Cuando otro día amaneció y el Sol fue salido, yo me levanté con ansia y deseo de saber y conocer las cosas que son raras y maravillosas, pensando cómo estaba en aquella ciudad, que es en medio de Tesalia, adonde por todo el mundo es fama que hay muchos encantamientos de arte mágica; también consideraba aquella fábula de Aristómenes mi compañero, la cual había acontecido en esta ciudad. Y con esto andaba curioso, atónito, escudriñando todas las cosas que oía. Y no había otra cosa en aquella ciudad que, mirándola, yo creyese que era aquello que era; mas parecíame que todas las cosas con encantamientos estaban tornadas en otra figura: las piedras, hallaba que eran endurecidas de hombres; las aves que cantaban, asimismo de hombres convertidas; los árboles, que eran los muros de la ciudad, por semejante eran tornados; las aguas de las fuentes, que eran sangre de cuerpos de hombres: pues ya las estatuas e imágenes parecían que andaban por las paredes, y que los bueyes y animales hablaban y decían cosas de presagios o adivinanzas. También me parecía que del cielo y del Sol había de ver alguna señal. Andando así atónito, con un deseo que me atormentaba, no hallando comienzo ni rastro de lo que yo codiciaba, andaba cercando y rodeando todas las cosas que veía; así que andando con este deseo, mirando de puerta en puerta, súbitamente, sin saber por dónde andaba, me hallé en la plaza de Cupido; y he aquí dónde veo venir una dueña bien acompañada de servidores y vestida de oro y piedras preciosas, lo cual mostraba bien que era una mujer honrada; venía a su lado un viejo ya grave en edad, el cual, luego que me miró, dijo:

—Por Dios, éste es Lucio.

Y diome paz, y llegose a la oreja de la dueña y no sé qué le dijo muy pasico. Y tornose a mí, diciendo:

—¿Por qué no llegas a tu madre y le hablas?

Yo dije:

—He vergüenza, porque no la conozco.

Y en esto, la cara colorada y la cabeza abajada, detúveme; ella puso los ojos en mí, diciendo:

—¡Oh bondad generosa de aquella muy honrada Salvia, tu madre, que en todo le pareces igualmente como si con un compás te midieran! De buena estatura, ni flaco ni gordo, la color templada, los cabellos rojos como ella, los ojos verdes y claros, que resplandecen en el mirar como ojos de águila; a cualquier parte que lo miréis es hermoso y tiene decencia, así en el andar como en todo lo otro.

Y añadió más, diciendo:

—¡Oh Lucio!, en estas mis manos te crié, y ¿por qué no?, pues que tu madre no solamente era mi amiga y compañera por ser mi prima, pero porque nos criamos juntas, que ambas somos nacidas de aquella generación de Plutarco, y una ama nos crió, y así crecimos juntamente como dos hermanas, y nunca otra cosa nos apartó, salvo el estado, porque ella casó con un caballero, yo con un ciudadano.

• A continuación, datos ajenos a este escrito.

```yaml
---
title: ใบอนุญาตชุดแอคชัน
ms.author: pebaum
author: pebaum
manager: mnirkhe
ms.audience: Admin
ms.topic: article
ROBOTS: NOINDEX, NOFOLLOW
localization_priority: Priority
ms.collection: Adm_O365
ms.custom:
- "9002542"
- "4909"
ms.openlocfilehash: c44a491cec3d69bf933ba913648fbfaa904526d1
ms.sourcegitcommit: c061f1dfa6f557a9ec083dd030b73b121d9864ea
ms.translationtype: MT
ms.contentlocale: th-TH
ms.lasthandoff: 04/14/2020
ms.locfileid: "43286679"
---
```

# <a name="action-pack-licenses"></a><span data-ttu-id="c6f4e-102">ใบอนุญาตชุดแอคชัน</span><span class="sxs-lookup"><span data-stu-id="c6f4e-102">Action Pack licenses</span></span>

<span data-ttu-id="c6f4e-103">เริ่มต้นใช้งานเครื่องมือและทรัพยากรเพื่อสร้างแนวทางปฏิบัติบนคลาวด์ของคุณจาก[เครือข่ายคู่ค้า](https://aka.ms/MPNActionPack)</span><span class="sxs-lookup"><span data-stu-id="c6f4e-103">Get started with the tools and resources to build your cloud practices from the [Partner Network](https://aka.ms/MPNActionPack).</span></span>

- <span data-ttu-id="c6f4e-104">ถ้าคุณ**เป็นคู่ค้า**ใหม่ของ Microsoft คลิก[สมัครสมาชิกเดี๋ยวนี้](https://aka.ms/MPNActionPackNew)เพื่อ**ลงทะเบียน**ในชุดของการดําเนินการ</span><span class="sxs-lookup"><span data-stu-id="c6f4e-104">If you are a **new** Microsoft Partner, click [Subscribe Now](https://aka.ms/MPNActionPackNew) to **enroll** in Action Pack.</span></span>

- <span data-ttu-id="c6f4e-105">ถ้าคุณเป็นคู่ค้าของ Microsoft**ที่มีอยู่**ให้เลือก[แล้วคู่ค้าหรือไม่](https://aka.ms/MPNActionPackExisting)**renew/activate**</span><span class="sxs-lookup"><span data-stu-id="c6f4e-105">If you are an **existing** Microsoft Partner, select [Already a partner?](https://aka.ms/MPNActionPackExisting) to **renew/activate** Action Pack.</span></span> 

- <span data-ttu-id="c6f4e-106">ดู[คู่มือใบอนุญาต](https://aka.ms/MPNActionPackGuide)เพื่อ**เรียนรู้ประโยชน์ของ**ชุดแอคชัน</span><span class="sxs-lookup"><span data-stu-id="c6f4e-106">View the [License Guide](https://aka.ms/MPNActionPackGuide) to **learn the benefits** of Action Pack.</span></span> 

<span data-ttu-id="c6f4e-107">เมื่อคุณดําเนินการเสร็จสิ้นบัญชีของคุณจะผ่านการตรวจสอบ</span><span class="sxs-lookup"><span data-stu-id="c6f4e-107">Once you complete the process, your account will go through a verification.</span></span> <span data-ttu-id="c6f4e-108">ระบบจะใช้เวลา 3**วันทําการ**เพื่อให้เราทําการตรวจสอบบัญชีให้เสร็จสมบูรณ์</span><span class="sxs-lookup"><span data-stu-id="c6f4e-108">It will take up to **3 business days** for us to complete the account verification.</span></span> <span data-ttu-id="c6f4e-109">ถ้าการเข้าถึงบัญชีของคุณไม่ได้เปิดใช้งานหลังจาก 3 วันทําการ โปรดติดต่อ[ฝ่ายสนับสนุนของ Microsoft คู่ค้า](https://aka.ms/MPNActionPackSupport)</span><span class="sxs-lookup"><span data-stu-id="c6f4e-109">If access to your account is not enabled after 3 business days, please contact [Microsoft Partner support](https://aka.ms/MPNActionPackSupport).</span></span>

Yo soy aquella Birrena cuyo nombre muchas veces quizás tú oíste a tus padres. Así que te ruego vengas a mi posada.

A esto yo, que ya con la tardanza de su hablar tenía perdida la vergüenza, respondí:

—Nunca plega a Dios, señora, que sin causa o queja deje la posada de Milón. Pero lo que con entera cortesía se podrá hacer será que cada vez que hubiere de venir a esta ciudad, me vendré a tu casa.